Stored data
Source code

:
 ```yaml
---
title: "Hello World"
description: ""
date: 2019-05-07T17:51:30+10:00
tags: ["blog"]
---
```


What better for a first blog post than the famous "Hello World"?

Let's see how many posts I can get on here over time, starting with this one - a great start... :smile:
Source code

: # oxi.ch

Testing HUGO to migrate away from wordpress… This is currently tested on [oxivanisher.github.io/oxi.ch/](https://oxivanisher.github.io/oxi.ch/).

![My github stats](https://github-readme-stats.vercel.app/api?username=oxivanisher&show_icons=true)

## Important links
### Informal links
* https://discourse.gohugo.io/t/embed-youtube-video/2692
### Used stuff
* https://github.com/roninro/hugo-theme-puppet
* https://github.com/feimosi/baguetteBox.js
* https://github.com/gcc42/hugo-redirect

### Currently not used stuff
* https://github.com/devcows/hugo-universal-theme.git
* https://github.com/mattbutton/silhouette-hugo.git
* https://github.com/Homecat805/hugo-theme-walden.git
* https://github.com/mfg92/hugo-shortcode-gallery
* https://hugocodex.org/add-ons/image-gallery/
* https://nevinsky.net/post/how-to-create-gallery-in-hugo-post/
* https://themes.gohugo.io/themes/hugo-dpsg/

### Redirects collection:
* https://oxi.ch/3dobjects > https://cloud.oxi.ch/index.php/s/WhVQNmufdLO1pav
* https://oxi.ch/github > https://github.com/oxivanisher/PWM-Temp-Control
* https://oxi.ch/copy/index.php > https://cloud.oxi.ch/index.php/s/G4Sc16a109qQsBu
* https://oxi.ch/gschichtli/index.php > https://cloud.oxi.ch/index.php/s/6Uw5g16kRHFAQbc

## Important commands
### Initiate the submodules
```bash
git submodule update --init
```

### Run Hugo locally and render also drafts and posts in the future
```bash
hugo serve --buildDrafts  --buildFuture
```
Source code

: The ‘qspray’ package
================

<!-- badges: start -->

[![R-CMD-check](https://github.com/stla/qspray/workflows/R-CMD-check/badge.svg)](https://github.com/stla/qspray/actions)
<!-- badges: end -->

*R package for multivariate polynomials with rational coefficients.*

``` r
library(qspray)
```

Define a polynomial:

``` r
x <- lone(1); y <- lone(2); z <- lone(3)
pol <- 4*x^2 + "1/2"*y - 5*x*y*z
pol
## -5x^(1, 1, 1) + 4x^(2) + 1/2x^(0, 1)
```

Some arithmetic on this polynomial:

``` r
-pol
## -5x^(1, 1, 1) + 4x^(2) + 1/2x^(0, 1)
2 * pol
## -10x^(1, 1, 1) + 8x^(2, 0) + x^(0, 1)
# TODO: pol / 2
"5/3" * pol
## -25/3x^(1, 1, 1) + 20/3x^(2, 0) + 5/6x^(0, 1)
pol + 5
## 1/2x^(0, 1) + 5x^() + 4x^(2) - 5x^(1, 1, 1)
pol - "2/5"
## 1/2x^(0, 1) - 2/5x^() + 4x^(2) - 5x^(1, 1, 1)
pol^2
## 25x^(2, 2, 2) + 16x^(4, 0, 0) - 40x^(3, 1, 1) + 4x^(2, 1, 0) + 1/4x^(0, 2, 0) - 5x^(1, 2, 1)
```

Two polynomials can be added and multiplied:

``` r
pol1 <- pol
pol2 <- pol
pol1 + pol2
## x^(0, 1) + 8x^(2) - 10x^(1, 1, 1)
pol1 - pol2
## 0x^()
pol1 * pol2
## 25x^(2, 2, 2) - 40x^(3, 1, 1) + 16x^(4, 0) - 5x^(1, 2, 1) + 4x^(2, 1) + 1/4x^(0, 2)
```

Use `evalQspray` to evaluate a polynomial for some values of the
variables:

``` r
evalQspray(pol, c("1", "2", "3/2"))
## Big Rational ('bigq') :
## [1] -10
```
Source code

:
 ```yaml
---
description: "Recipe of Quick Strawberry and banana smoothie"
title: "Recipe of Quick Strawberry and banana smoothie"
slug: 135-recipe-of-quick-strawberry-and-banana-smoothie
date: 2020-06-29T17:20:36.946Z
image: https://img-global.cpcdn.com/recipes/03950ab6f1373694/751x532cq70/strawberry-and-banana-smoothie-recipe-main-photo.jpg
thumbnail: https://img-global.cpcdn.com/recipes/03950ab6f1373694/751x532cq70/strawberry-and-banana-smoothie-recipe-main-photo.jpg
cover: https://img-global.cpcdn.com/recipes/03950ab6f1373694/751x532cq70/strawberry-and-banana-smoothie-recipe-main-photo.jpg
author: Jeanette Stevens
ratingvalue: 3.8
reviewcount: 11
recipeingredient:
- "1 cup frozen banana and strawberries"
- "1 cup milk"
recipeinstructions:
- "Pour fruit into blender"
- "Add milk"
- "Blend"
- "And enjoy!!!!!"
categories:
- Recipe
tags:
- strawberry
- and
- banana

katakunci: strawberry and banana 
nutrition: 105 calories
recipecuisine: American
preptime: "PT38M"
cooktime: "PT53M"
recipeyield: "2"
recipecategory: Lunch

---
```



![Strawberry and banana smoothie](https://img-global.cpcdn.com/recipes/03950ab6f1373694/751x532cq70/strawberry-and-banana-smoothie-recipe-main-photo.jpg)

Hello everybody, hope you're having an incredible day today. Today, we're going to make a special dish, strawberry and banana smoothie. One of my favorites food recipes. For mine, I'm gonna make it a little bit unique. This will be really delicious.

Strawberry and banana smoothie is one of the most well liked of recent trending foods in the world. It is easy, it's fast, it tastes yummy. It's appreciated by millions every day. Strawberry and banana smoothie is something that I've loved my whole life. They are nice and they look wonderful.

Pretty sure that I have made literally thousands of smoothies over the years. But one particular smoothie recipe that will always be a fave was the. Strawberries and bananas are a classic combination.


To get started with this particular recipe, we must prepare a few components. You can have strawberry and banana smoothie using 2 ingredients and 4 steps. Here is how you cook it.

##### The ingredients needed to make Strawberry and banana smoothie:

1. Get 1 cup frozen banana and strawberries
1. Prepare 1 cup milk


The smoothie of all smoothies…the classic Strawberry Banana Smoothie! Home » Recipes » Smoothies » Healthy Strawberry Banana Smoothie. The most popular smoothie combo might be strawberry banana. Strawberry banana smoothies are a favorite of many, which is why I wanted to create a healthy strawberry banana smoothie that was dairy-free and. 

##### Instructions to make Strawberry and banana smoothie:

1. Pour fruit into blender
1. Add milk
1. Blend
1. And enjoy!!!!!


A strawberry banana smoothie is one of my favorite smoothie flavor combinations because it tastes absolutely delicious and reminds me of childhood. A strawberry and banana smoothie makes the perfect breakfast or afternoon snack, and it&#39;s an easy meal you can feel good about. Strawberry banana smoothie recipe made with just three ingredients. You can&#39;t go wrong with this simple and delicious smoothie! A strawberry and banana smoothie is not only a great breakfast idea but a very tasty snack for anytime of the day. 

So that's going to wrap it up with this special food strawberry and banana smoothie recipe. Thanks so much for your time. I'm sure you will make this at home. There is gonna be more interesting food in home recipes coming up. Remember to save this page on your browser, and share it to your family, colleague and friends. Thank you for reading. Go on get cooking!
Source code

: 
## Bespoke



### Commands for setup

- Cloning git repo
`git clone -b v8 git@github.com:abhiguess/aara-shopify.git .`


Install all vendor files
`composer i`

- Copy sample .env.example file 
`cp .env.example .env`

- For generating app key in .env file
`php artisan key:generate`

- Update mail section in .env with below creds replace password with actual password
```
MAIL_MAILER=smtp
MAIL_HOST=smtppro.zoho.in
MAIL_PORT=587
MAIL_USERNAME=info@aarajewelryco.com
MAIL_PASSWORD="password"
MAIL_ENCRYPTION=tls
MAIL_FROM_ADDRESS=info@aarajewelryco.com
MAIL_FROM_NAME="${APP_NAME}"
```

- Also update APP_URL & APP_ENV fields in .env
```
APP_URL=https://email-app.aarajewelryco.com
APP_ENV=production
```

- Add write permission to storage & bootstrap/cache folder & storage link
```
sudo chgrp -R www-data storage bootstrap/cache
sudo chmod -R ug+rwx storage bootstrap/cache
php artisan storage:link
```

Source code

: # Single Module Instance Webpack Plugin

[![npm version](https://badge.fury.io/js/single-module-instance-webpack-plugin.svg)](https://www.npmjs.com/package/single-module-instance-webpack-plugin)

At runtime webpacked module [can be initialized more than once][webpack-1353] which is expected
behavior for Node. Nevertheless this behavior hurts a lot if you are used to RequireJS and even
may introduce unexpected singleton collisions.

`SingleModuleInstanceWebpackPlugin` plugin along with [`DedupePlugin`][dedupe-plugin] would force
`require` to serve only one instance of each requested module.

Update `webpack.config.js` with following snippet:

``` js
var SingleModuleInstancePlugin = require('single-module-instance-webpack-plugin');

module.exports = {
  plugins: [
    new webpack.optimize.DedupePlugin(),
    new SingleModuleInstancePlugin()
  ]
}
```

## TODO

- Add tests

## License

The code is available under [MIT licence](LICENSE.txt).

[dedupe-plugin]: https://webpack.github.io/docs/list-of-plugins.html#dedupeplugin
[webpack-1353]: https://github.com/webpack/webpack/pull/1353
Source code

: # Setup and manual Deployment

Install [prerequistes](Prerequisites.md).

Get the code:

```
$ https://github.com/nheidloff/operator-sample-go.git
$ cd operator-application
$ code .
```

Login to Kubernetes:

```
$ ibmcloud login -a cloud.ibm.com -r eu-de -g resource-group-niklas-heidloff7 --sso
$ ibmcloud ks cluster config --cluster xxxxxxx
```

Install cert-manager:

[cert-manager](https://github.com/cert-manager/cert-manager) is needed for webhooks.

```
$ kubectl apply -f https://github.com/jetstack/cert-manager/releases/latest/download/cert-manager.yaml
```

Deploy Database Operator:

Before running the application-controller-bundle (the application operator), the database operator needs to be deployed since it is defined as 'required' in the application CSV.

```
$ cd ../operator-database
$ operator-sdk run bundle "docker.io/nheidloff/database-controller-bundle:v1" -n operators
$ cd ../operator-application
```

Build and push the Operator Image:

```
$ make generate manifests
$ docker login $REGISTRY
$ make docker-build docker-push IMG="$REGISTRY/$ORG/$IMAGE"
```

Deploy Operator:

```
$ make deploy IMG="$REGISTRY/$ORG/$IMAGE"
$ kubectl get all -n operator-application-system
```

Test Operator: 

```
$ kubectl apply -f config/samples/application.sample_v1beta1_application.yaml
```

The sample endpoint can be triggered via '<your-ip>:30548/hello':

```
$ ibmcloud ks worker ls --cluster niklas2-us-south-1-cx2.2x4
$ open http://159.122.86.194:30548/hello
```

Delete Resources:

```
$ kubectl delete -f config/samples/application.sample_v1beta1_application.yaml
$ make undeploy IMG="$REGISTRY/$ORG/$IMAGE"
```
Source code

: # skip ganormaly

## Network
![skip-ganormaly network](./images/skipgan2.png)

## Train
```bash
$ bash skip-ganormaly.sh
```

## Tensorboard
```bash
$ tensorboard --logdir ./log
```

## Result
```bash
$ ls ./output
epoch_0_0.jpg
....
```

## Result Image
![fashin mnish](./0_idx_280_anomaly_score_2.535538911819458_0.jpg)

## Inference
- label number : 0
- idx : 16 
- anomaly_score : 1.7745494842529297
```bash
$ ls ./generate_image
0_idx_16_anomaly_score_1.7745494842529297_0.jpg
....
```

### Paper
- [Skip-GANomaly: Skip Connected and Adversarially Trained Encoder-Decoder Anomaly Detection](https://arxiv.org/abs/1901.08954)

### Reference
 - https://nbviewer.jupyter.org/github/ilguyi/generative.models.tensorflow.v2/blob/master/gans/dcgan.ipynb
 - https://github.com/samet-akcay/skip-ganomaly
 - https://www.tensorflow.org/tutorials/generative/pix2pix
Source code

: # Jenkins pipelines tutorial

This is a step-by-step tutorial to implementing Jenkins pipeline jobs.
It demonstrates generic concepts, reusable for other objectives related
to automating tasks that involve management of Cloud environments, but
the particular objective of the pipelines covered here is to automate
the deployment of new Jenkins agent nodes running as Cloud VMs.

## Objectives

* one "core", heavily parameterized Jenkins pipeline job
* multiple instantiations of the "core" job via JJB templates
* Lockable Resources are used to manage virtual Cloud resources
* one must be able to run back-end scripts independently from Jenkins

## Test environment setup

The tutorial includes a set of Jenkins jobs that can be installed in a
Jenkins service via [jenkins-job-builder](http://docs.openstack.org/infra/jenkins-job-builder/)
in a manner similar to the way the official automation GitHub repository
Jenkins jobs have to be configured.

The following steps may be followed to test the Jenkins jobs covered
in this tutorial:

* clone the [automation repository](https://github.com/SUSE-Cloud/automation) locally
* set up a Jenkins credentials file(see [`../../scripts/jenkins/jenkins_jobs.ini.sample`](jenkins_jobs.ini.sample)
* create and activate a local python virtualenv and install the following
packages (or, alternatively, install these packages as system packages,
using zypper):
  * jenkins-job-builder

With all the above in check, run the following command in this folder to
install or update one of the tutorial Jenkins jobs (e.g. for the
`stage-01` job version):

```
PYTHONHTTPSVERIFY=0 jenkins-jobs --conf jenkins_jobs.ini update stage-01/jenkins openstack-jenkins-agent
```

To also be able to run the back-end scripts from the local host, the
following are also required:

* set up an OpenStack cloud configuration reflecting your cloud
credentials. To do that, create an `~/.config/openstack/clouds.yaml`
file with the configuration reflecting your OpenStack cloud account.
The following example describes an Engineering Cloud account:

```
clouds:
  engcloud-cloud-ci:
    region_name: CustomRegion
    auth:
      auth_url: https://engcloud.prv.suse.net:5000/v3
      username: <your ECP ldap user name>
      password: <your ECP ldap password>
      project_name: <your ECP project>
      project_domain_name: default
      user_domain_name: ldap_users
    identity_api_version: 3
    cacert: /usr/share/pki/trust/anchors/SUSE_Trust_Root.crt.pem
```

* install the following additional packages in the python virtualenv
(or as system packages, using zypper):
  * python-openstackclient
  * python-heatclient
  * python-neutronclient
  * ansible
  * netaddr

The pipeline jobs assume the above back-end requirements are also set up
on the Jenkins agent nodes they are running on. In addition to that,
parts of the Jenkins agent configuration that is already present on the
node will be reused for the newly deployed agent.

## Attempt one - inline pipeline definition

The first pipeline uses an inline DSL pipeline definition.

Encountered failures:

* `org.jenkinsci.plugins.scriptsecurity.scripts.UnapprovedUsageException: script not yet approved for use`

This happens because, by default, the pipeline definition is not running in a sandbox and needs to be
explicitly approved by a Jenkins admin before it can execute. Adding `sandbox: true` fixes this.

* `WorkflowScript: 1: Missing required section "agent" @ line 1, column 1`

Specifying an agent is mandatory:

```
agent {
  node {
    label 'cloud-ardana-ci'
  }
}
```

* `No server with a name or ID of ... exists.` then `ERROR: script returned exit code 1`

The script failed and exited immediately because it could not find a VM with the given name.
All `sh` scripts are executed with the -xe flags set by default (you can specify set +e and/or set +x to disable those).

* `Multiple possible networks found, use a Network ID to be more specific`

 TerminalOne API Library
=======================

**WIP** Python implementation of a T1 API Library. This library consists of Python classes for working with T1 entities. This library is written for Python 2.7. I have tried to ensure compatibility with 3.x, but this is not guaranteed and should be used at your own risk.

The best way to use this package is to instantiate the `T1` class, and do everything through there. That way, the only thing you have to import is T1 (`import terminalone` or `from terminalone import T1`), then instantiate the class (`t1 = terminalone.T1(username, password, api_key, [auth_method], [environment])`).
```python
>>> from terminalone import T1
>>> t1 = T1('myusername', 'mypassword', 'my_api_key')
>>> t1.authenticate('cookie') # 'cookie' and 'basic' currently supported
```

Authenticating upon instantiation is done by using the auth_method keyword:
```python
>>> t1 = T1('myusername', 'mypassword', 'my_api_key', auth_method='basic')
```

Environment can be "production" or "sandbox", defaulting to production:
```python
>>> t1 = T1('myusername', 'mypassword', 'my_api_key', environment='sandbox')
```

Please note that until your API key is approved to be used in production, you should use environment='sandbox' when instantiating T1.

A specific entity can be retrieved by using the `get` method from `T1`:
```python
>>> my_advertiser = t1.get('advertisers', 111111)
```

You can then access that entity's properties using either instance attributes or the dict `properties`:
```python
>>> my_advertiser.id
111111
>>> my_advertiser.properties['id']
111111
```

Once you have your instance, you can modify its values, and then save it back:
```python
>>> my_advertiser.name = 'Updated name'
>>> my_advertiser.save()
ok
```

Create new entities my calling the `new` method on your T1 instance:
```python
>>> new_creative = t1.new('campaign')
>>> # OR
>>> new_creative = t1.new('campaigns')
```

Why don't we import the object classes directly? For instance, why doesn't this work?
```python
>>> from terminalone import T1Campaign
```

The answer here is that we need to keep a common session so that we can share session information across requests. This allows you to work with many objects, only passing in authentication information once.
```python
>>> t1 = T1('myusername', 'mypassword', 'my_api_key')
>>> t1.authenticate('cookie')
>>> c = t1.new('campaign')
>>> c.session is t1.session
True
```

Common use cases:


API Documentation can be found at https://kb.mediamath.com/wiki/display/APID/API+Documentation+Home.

- _Exercise instructions_
Wherever the line holding "needed for webhooks." falls in the entries above, copy exactly from it through the line holding "It demonstrates generic", inclusive, and add nothing.

- _Exercise result_
[cert-manager](https://github.com/cert-manager/cert-manager) is needed for webhooks.

```
$ kubectl apply -f https://github.com/jetstack/cert-manager/releases/latest/download/cert-manager.yaml
```

Deploy Database Operator:

Before running the application-controller-bundle (the application operator), the database operator needs to be deployed since it is defined as 'required' in the application CSV.

```
$ cd ../operator-database
$ operator-sdk run bundle "docker.io/nheidloff/database-controller-bundle:v1" -n operators
$ cd ../operator-application
```

Build and push the Operator Image:

```
$ make generate manifests
$ docker login $REGISTRY
$ make docker-build docker-push IMG="$REGISTRY/$ORG/$IMAGE"
```

Deploy Operator:

```
$ make deploy IMG="$REGISTRY/$ORG/$IMAGE"
$ kubectl get all -n operator-application-system
```

Test Operator: 

```
$ kubectl apply -f config/samples/application.sample_v1beta1_application.yaml
```

The sample endpoint can be triggered via '<your-ip>:30548/hello':

```
$ ibmcloud ks worker ls --cluster niklas2-us-south-1-cx2.2x4
$ open http://159.122.86.194:30548/hello
```

Delete Resources:

```
$ kubectl delete -f config/samples/application.sample_v1beta1_application.yaml
$ make undeploy IMG="$REGISTRY/$ORG/$IMAGE"
```
Source code

: # skip ganormaly

## Network
![skip-ganormaly network](./images/skipgan2.png)

## Train
```bash
$ bash skip-ganormaly.sh
```

## Tensorboard
```bash
$ tensorboard --logdir ./log
```

## Result
```bash
$ ls ./output
epoch_0_0.jpg
....
```

## Result Image
![fashin mnish](./0_idx_280_anomaly_score_2.535538911819458_0.jpg)

## Inference
- label number : 0
- idx : 16 
- anomaly_score : 1.7745494842529297
```bash
$ ls ./generate_image
0_idx_16_anomaly_score_1.7745494842529297_0.jpg
....
```

### Paper
- [Skip-GANomaly: Skip Connected and Adversarially Trained Encoder-Decoder Anomaly Detection](https://arxiv.org/abs/1901.08954)

### Reference
 - https://nbviewer.jupyter.org/github/ilguyi/generative.models.tensorflow.v2/blob/master/gans/dcgan.ipynb
 - https://github.com/samet-akcay/skip-ganomaly
 - https://www.tensorflow.org/tutorials/generative/pix2pix
Source code

: # Jenkins pipelines tutorial

This is a step-by-step tutorial to implementing Jenkins pipeline jobs.
It demonstrates generic concepts, reusable for other objectives related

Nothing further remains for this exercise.